A tal uopo, è sufficiente richiamare, la consolidata giurisprudenza (cfr. T.A.R. Sicilia Palermo Sez. III, Sent., 06-10-2011, n. 1739), secondo cui <<i provvedimenti repressivi di abusi edilizi non devono essere preceduti dall’avviso dell’inizio del procedimento, trattandosi di procedimenti tipizzati e vincolati – regolati in tutti i loro passaggi nei quali è consentita l’adeguata partecipazione dell’interessato- considerato, altresì, che i provvedimenti sanzionatori presuppongono un mero accertamento tecnico sulla consistenza delle opere realizzate, nonché sul carattere non assentito delle medesime.

<<La comunicazione di avvio del procedimento, prevista dall’art. 7 della legge 7 agosto 1990 n. 241, del resto, è necessaria soltanto per i procedimenti iniziati d’ufficio e non già per quelli avviati ad istanza di parte nei quali lo stesso interessato con la sua domanda può inserire tutti gli elementi che ritiene debbano essere presi in considerazione dalla Pubblica Amministrazione ai fini dell’adozione del provvedimento finale (cfr. ex plurimis: Cons.
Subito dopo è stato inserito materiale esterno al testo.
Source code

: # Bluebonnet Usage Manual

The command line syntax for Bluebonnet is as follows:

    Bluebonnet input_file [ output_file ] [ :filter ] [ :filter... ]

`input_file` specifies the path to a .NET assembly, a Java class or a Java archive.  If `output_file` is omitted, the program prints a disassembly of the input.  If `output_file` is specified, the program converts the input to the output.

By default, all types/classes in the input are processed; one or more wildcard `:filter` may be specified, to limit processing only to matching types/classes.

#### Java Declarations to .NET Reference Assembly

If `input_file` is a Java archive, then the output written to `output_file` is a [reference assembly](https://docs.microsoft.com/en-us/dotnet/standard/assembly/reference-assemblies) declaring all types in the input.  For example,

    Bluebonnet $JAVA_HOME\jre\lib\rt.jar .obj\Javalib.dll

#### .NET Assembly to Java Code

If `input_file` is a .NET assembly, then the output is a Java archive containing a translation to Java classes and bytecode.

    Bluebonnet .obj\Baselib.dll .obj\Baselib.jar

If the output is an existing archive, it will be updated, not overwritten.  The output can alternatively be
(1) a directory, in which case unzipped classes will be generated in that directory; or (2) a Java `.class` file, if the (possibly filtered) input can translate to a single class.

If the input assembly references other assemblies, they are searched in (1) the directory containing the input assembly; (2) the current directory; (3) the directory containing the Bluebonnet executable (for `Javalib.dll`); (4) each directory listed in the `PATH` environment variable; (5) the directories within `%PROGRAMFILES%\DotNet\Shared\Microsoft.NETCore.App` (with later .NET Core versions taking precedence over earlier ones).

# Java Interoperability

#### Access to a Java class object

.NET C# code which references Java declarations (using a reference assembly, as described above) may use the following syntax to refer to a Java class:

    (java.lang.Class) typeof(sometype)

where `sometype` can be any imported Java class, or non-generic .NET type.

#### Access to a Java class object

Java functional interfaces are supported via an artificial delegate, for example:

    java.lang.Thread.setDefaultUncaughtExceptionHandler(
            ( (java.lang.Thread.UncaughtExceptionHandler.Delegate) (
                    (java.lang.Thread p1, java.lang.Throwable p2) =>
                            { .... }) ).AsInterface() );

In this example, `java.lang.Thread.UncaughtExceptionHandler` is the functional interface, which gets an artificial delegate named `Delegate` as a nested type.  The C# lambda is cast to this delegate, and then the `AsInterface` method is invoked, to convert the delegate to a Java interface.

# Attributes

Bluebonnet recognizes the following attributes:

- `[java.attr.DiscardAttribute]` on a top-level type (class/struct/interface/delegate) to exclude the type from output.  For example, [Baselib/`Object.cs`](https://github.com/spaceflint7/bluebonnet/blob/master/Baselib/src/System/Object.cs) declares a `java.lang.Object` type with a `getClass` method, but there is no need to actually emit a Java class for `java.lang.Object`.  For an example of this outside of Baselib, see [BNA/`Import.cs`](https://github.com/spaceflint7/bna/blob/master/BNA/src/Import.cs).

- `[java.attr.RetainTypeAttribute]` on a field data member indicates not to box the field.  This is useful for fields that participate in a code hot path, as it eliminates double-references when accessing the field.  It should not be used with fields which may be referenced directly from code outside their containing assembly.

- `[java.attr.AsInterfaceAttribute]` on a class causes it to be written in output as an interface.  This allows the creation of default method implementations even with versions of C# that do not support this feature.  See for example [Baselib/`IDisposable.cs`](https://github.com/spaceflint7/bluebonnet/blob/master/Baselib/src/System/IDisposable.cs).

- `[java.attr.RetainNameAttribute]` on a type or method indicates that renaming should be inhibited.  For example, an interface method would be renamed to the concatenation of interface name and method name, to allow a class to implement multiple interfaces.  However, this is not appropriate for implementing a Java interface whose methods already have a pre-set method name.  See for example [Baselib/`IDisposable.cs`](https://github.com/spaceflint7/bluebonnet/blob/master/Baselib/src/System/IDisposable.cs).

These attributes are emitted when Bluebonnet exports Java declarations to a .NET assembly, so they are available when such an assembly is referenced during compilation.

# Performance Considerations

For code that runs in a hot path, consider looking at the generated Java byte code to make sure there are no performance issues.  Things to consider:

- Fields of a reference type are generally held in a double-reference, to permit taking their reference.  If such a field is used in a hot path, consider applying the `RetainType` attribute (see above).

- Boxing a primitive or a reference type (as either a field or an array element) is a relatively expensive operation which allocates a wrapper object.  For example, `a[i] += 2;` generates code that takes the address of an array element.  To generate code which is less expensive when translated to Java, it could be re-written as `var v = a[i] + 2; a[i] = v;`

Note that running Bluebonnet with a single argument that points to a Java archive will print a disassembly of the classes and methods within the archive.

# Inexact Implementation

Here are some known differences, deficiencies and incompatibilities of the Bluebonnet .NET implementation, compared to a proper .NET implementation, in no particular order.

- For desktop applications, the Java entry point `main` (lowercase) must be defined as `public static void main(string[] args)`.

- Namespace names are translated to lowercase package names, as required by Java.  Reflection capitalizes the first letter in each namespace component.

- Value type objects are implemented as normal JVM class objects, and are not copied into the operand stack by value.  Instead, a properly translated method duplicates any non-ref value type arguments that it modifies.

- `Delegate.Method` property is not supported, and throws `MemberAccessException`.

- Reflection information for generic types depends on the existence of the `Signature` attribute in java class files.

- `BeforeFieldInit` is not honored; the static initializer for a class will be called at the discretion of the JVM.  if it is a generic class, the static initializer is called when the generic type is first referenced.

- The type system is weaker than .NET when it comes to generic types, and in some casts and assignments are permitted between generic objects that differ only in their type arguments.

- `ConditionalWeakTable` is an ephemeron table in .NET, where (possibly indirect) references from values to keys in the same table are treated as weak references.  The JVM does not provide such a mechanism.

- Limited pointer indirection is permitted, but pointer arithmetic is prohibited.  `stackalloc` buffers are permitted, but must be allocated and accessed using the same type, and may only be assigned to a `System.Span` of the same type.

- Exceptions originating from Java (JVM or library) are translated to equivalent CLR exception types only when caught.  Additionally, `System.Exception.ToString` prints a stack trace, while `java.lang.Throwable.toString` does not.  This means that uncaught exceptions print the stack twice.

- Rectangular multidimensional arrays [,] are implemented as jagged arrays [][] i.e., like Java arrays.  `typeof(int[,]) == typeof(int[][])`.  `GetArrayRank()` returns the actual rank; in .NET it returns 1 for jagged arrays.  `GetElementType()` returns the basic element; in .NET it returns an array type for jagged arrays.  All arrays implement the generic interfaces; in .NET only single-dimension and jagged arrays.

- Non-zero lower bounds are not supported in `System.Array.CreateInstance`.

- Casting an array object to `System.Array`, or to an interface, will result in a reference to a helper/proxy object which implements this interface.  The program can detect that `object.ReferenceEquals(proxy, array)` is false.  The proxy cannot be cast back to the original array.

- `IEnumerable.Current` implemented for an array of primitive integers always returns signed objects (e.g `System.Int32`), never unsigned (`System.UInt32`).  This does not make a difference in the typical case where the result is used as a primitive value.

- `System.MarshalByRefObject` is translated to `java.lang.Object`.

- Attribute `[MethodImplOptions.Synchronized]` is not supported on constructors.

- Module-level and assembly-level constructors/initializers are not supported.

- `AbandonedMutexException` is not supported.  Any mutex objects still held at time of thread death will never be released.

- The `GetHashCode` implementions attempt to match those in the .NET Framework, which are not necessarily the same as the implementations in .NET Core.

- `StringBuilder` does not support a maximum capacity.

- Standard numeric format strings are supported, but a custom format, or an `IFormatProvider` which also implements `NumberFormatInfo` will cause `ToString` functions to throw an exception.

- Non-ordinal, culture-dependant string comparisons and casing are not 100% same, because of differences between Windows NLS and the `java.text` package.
Stato, sez. IV, 10 ottobre 2007, n. 5314;
30 marzo 2000, n. 1814;
T.A.R. Toscana, Firenze, sez. III, 13 maggio 2011;
n. 840;
T.A.R. Veneto, Venezia, sez. II, 6 maggio 2011, n. 784;
T.A.R. Sicilia, Palermo, II, 6 giugno 2007, n. 1617;
27 marzo 2007, n. 979;
III, 20 marzo 2006, n. 608;
20 aprile 2005, n. 577;
Catania, III, 3 marzo 2003, n. 374;
T.A.R. Campania, IV, 12 febbraio 2003, n. 797;
14 giugno 2002, n. 3499;
28 marzo 2001, n. 1404)>>.

Consegue l’infondatezza del ricorso e dei successivi per motivi aggiunti, in quanto contenenti censure derivate.

A tale conclusione non osta il mancato adempimento da parte del Comune della richiesta istruttoria, in mancanza del principio di prova, invero neanche sussistente nella perizia di parte, delle ragioni sottese al ricorso.

Le spese del giudizio possono essere compensate, in ragione della difesa meramente formale del Comune intimato.